Schematic diagram of the Chrysler SERV |
Chrysler's design was called the SERV- Single-stage Earth-orbital Reusable Vehicle- and it looked like nothing else under study at the time. It was a large conical vehicle that looked like a supersized Apollo command module. It was 65 feet high and 90 feet in diameter with a central payload bay 23 feet wide and 60 feet long. Liquid hydrogen and liquid oxygen tanks then surrounded the payload bay to fill the rest of the volume of the SERV. Its propulsion engine was highly innovative and developed with assistance from Rocketdyne- the SERV had a 12-module liquid oxygen/liquid hydrogen aerospike engine integral to the base of the SERV that was 87.4 feet in diameter and just over 8 feet long. The engine developed an astounding 5.4 million pounds of thrust (by comparison, each Space Shuttle Main Engine develops about 400,000 lbs of thrust at launch). Each of the 12 modules were interconnected and each had a set of turbine driven fuel pumps that could run as high as 120% to compensate for the failure of any pair of pumps in the 12 modules. The engines designed were so powerful, that the SERV's aerospike had to be throttled back to 20% just before reaching "max-Q"- the point of highest aerodynamic stress to prevent overstressing the SERV during its ascent to orbit. A series of doors could close over the aerospike modules to protect them during re-entry.

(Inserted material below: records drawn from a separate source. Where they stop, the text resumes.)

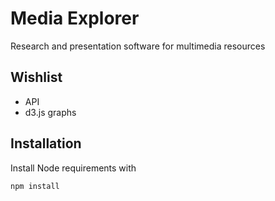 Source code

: # Media Explorer

Research and presentation software for multimedia resources

## Wishlist

* API
* d3.js graphs

## Installation

Install Node requirements with

```shell
npm install
```
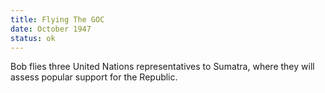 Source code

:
 ```yaml
---
title: Flying The GOC
date: October 1947 
status: ok
---
```

Bob flies three United Nations representatives to Sumatra, where they will assess popular support for the Republic. 
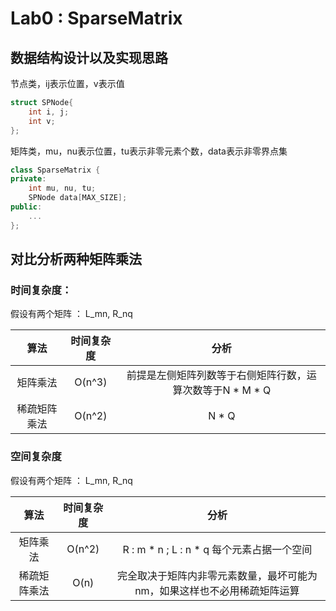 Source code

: # Lab0 : SparseMatrix
## 数据结构设计以及实现思路
节点类，ij表示位置，v表示值
```cpp
struct SPNode{
    int i, j;
    int v;
};

```
矩阵类，mu，nu表示位置，tu表示非零元素个数，data表示非零界点集
```cpp
class SparseMatrix {
private:
    int mu, nu, tu;
    SPNode data[MAX_SIZE];
public:
    ...
};
```

## 对比分析两种矩阵乘法

### 时间复杂度：
假设有两个矩阵 ： L_mn, R_nq

|    算法    | 时间复杂度  |                分析                 |
|:--------:|:--------:|:---------------------------------:|
|   矩阵乘法   | O(n^3) | 前提是左侧矩阵列数等于右侧矩阵行数，运算次数等于N * M * Q |
|  稀疏矩阵乘法  | O(n^2) |               N * Q               |

### 空间复杂度
假设有两个矩阵 ： L_mn, R_nq

|    算法    | 时间复杂度  |                  分析                   |
|:--------:|:------:|:-------------------------------------:|
|   矩阵乘法   | O(n^2) |   R : m * n ; L : n * q 每个元素占据一个空间    |
|  稀疏矩阵乘法  |  O(n)  | 完全取决于矩阵内非零元素数量，最坏可能为nm，如果这样也不必用稀疏矩阵运算 |

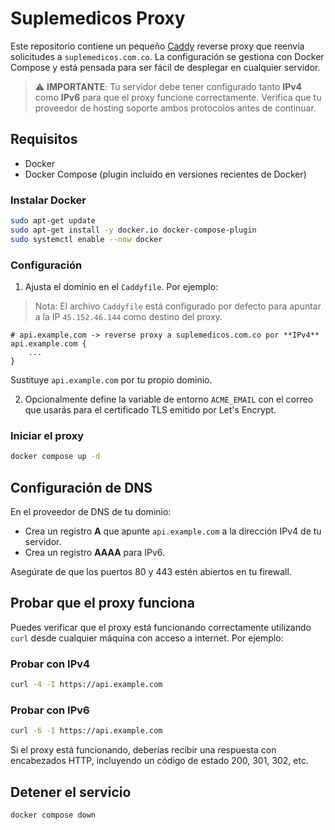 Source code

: 
# Suplemedicos Proxy

Este repositorio contiene un pequeño [Caddy](https://caddyserver.com) reverse proxy
que reenvía solicitudes a `suplemedicos.com.co`. La configuración se gestiona con
Docker Compose y está pensada para ser fácil de desplegar en cualquier servidor.

> ⚠️ **IMPORTANTE**: Tu servidor debe tener configurado tanto **IPv4** como **IPv6** para que el proxy funcione correctamente. Verifica que tu proveedor de hosting soporte ambos protocolos antes de continuar.


## Requisitos

- Docker
- Docker Compose (plugin incluido en versiones recientes de Docker)


### Instalar Docker

```bash
sudo apt-get update
sudo apt-get install -y docker.io docker-compose-plugin
sudo systemctl enable --now docker
```


### Configuración


1. Ajusta el dominio en el `Caddyfile`. Por ejemplo:

> Nota: El archivo `Caddyfile` está configurado por defecto para apuntar a la IP `45.152.46.144` como destino del proxy.

   ```caddy
   # api.example.com -> reverse proxy a suplemedicos.com.co por **IPv4**
   api.example.com {
       ...
   }
   ```

   Sustituye `api.example.com` por tu propio dominio.

2. Opcionalmente define la variable de entorno `ACME_EMAIL` con el correo que
   usarás para el certificado TLS emitido por Let's Encrypt.

### Iniciar el proxy

```bash
docker compose up -d
```

## Configuración de DNS

En el proveedor de DNS de tu dominio:

- Crea un registro **A** que apunte `api.example.com` a la dirección IPv4 de tu
  servidor.
- Crea un registro **AAAA** para IPv6.

Asegúrate de que los puertos 80 y 443 estén abiertos en tu firewall.


## Probar que el proxy funciona

Puedes verificar que el proxy está funcionando correctamente utilizando `curl` desde cualquier máquina con acceso a internet. Por ejemplo:

### Probar con IPv4


```bash
curl -4 -I https://api.example.com
```

### Probar con IPv6


```bash
curl -6 -I https://api.example.com
```

Si el proxy está funcionando, deberías recibir una respuesta con encabezados HTTP, incluyendo un código de estado 200, 301, 302, etc.

## Detener el servicio

```bash
docker compose down
```

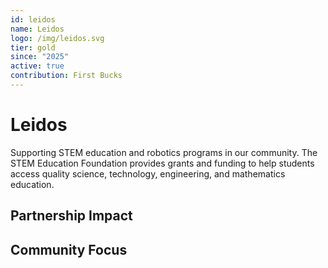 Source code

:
 ```yaml
---
id: leidos
name: Leidos
logo: /img/leidos.svg
tier: gold
since: "2025"
active: true
contribution: First Bucks
---
```


# Leidos

Supporting STEM education and robotics programs in our community. The STEM Education Foundation provides grants and funding to help students access quality science, technology, engineering, and mathematics education.

## Partnership Impact

## Community Focus
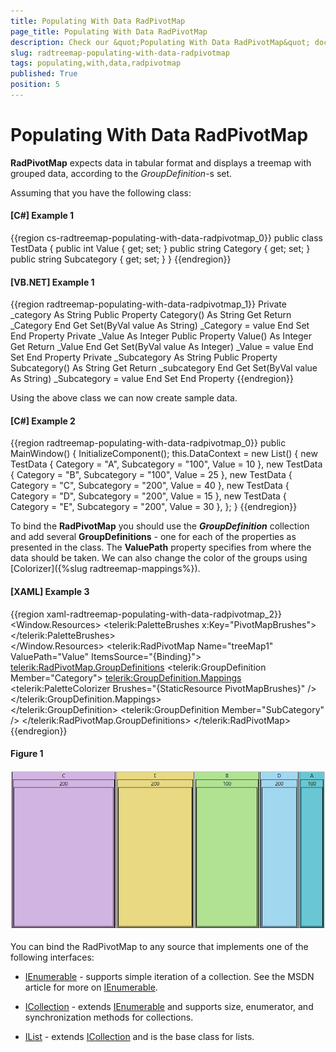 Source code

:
 ```yaml
---
title: Populating With Data RadPivotMap
page_title: Populating With Data RadPivotMap
description: Check our &quot;Populating With Data RadPivotMap&quot; documentation article for the RadTreeMap {{ site.framework_name }} control.
slug: radtreemap-populating-with-data-radpivotmap
tags: populating,with,data,radpivotmap
published: True
position: 5
---
```


# Populating With Data RadPivotMap

__RadPivotMap__ expects data in tabular format and displays a treemap with grouped data, according to the *GroupDefinition*-s set.

Assuming that you have the following class:

#### __[C#] Example 1__

{{region cs-radtreemap-populating-with-data-radpivotmap_0}}
	public class TestData
	{
	     public int Value { get; set; }
	     public string Category { get; set; }
	     public string Subcategory { get; set; }
	}
{{endregion}}

#### __[VB.NET] Example 1__

{{region radtreemap-populating-with-data-radpivotmap_1}}
	Private _category As String
	    Public Property Category() As String
	        Get
	            Return _Category
	        End Get
	        Set(ByVal value As String)
	            _Category = value
	        End Set
	    End Property
	Private _Value As Integer
	    Public Property Value() As Integer
	        Get
	            Return _Value
	        End Get
	        Set(ByVal value As Integer)
	            _Value = value
	        End Set
	    End Property
	Private _Subcategory As String
	    Public Property Subcategory() As String
	        Get
	            Return _subcategory
	        End Get
	        Set(ByVal value As String)
	            _Subcategory = value
	        End Set
	    End Property
{{endregion}}

Using the above class we can now create sample data.

#### __[C#] Example 2__

{{region radtreemap-populating-with-data-radpivotmap_0}}
	public MainWindow()
	{
		InitializeComponent();
		this.DataContext = new List<TestData>()
		{
			new TestData { Category = "A", Subcategory = "100", Value = 10 },
			new TestData { Category = "B", Subcategory = "100", Value = 25 },
			new TestData { Category = "C", Subcategory = "200", Value = 40 },
			new TestData { Category = "D", Subcategory = "200", Value = 15 },
			new TestData { Category = "E", Subcategory = "200", Value = 30 },
		};
	}
{{endregion}}

To bind the __RadPivotMap__ you should use the *__GroupDefinition__* collection and add several __GroupDefinitions__ - one for each of the properties as presented in the class. The __ValuePath__ property specifies from where the data should be taken. We can also change the color of the groups using [Colorizer]({%slug radtreemap-mappings%}).

#### __[XAML] Example 3__

{{region xaml-radtreemap-populating-with-data-radpivotmap_2}}
	<Window.Resources>
		<telerik:PaletteBrushes x:Key="PivotMapBrushes">
			<SolidColorBrush Color="#69C7D3" />
			<SolidColorBrush Color="#B1E292" />
			<SolidColorBrush Color="#D2B4E2" />
			<SolidColorBrush Color="#A2D7F0" />
			<SolidColorBrush Color="#E8D982" />
			<SolidColorBrush Color="#BBDBC6" />
			<SolidColorBrush Color="#B0BADB" />
		</telerik:PaletteBrushes>        
	</Window.Resources>
	<telerik:RadPivotMap Name="treeMap1" 
							ValuePath="Value" 
							ItemsSource="{Binding}">
		<telerik:RadPivotMap.GroupDefinitions>
			<telerik:GroupDefinition Member="Category">
				<telerik:GroupDefinition.Mappings>
					<telerik:PaletteColorizer Brushes="{StaticResource PivotMapBrushes}" />
				</telerik:GroupDefinition.Mappings>               
			</telerik:GroupDefinition>
			<telerik:GroupDefinition Member="SubCategory" />
		</telerik:RadPivotMap.GroupDefinitions>
	</telerik:RadPivotMap>
{{endregion}}

#### __Figure 1__
![Telerik {{ site.framework_name }} PivotMap](images/radpivotmap-databinding.png)

You can bind the RadPivotMap to any source that implements one of the following interfaces:

* [IEnumerable](http://msdn.microsoft.com/en-us/library/system.collections.ienumerable.aspx) - supports simple iteration of a collection. See the MSDN article for more on [IEnumerable](http://msdn.microsoft.com/en-us/library/system.collections.ienumerable.aspx). 

* [ICollection](http://msdn.microsoft.com/en-us/library/system.collections.icollection.aspx) - extends [IEnumerable](http://msdn.microsoft.com/en-us/library/system.collections.ienumerable.aspx) and supports size, enumerator, and synchronization methods for collections. 

* [IList](http://msdn.microsoft.com/en-us/library/system.collections.ilist.aspx) - extends [ICollection](http://msdn.microsoft.com/en-us/library/system.collections.icollection.aspx) and is the base class for lists.  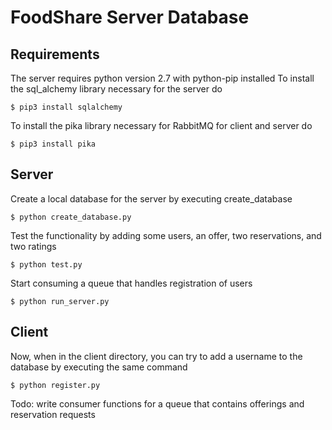 # FoodShare Server Database
## Requirements
The server requires python version 2.7 with python-pip installed
To install the sql_alchemy library necessary for the server do
```
$ pip3 install sqlalchemy
```
To install the pika library necessary for RabbitMQ for client and server do
```
$ pip3 install pika
``` 
## Server
Create a local database for the server by executing create_database
```
$ python create_database.py
```
Test the functionality by adding some users, an offer, two reservations, and two ratings
```
$ python test.py
```
Start consuming a queue that handles registration of users 
```
$ python run_server.py
```
## Client
Now, when in the client directory, you can try to add a username to the database by executing the same command
```
$ python register.py
```
Todo: write consumer functions for a queue that contains offerings and reservation requests








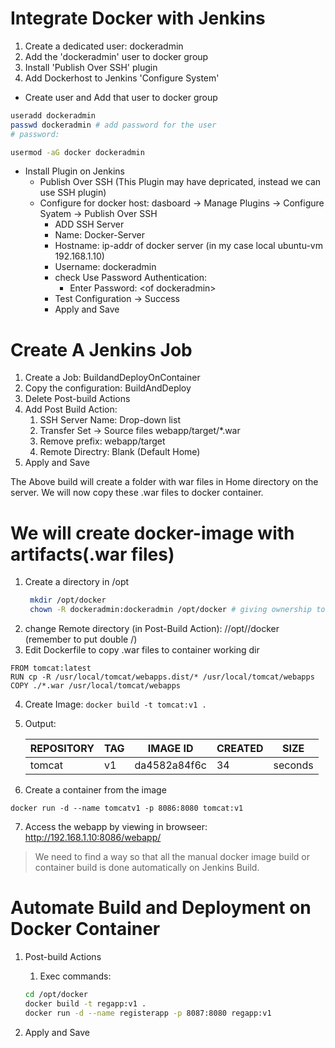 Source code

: # Integrate Docker with Jenkins

1. Create a dedicated user: dockeradmin
2. Add the 'dockeradmin' user to docker group
3. Install 'Publish Over SSH' plugin
4. Add Dockerhost to Jenkins 'Configure System'

- Create user and Add that user to docker group
```bash
useradd dockeradmin
passwd dockeradmin # add password for the user
# password:

usermod -aG docker dockeradmin
```

- Install Plugin on Jenkins
  - Publish Over SSH (This Plugin may have depricated, instead we can use SSH plugin)
  - Configure for docker host: dasboard -> Manage Plugins -> Configure Syatem -> Publish Over SSH
    - ADD SSH Server
    - Name: Docker-Server
    - Hostname: ip-addr of docker server (in my case local ubuntu-vm 192.168.1.10)
    - Username: dockeradmin
    - check Use Password Authentication:
      - Enter Password:  \<of dockeradmin\>
    - Test Configuration -> Success
    - Apply and Save

# Create A Jenkins Job

1. Create a Job: BuildandDeployOnContainer
2. Copy the configuration: BuildAndDeploy
3. Delete  Post-build Actions
4. Add Post Build Action:
   1. SSH Server Name: Drop-down list
   2. Transfer Set -> Source files webapp/target/*.war
   3. Remove prefix: webapp/target
   4. Remote Directry: Blank (Default Home)
5. Apply and Save
   
The Above build will create a folder with war files in Home directory on the server.
We will now copy these .war files to docker container.

# We will create docker-image with artifacts(.war files)

1. Create a directory in /opt
   ```bash
    mkdir /opt/docker
    chown -R dockeradmin:dockeradmin /opt/docker # giving ownership to dockeradmin
   ```
2. change Remote directory (in Post-Build Action): //opt//docker (remember to put double /)
3. Edit Dockerfile to copy .war files to container working dir

```console
FROM tomcat:latest
RUN cp -R /usr/local/tomcat/webapps.dist/* /usr/local/tomcat/webapps
COPY ./*.war /usr/local/tomcat/webapps
```

4. Create Image: ` docker build -t tomcat:v1 . ` 
5. 
   Output: 

   | REPOSITORY | TAG | IMAGE ID | CREATED | SIZE |
   |------------|-----|----------|---------|------|
   |tomcat | v1 | da4582a84f6c | 34 | seconds | ago | 478MB

6. Create a container from the image

```
docker run -d --name tomcatv1 -p 8086:8080 tomcat:v1

```
7. Access the webapp by viewing in browseer: http://192.168.1.10:8086/webapp/

> We need to find a way so that all the manual docker image build or container build is done automatically on Jenkins Build.

# Automate Build and Deployment on Docker Container

1. Post-build Actions
   1. Exec commands:
    
    ```bash
    cd /opt/docker
    docker build -t regapp:v1 .
    docker run -d --name registerapp -p 8087:8080 regapp:v1
    ``` 
2. Apply and Save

SERV with the MURP spaceplane. Note the doors for the jet engines. |
At launch, the SERV weighed in at approximately 4.5 million lbs and different modules could be attached to the top of the SERV- the most studied were an external extension to the payload bay and the other was what was called the MURP- Manned Upper Reusable Payload, which was a small orbiter design with flick-out wings on return to Earth. The MURP could carry up to ten astronauts. Launches would have taken place from large concrete pads as the SERV had its own landing legs to support its weight. To return to the Earth, the SERV would re-enter the same way as the Apollo command module did, with the blunt end first and protected by thermal tiles. But instead of a water landing, at an altitude of 25,000 feet, a set of intakes and exhaust ports opened and four banks of seven jet engines (that's right, twenty eight engines!) powered by JP-4 fuel would start up and provide deceleration and maneuver capability that would bring the SERV back home for a soft landing on its own landing legs. The planned landing site for the SERV would have been on the skid strip at Cape Canaveral adjacent to the Kennedy Space Center.
Chrysler's space division would have built the SERV at the Michoud facility that today has been responsible for the Space Shuttle's external tank. A specially-modified transport ship would then take the completed SERV to the Kennedy Space Center. Chrysler estimated that each SERV would cost $350 million each. However, by the time the ASCC studies were winding down, the Chrysler SERV got little attention as the design submissions from Lockheed and Grumman/Boeing were decidedly much more "conventional" than the SERV- but the SERV is a fascinating exercise in aerospace development when preconceived notions are cast aside and an innovative solution is found to meet an exacting set of requirements!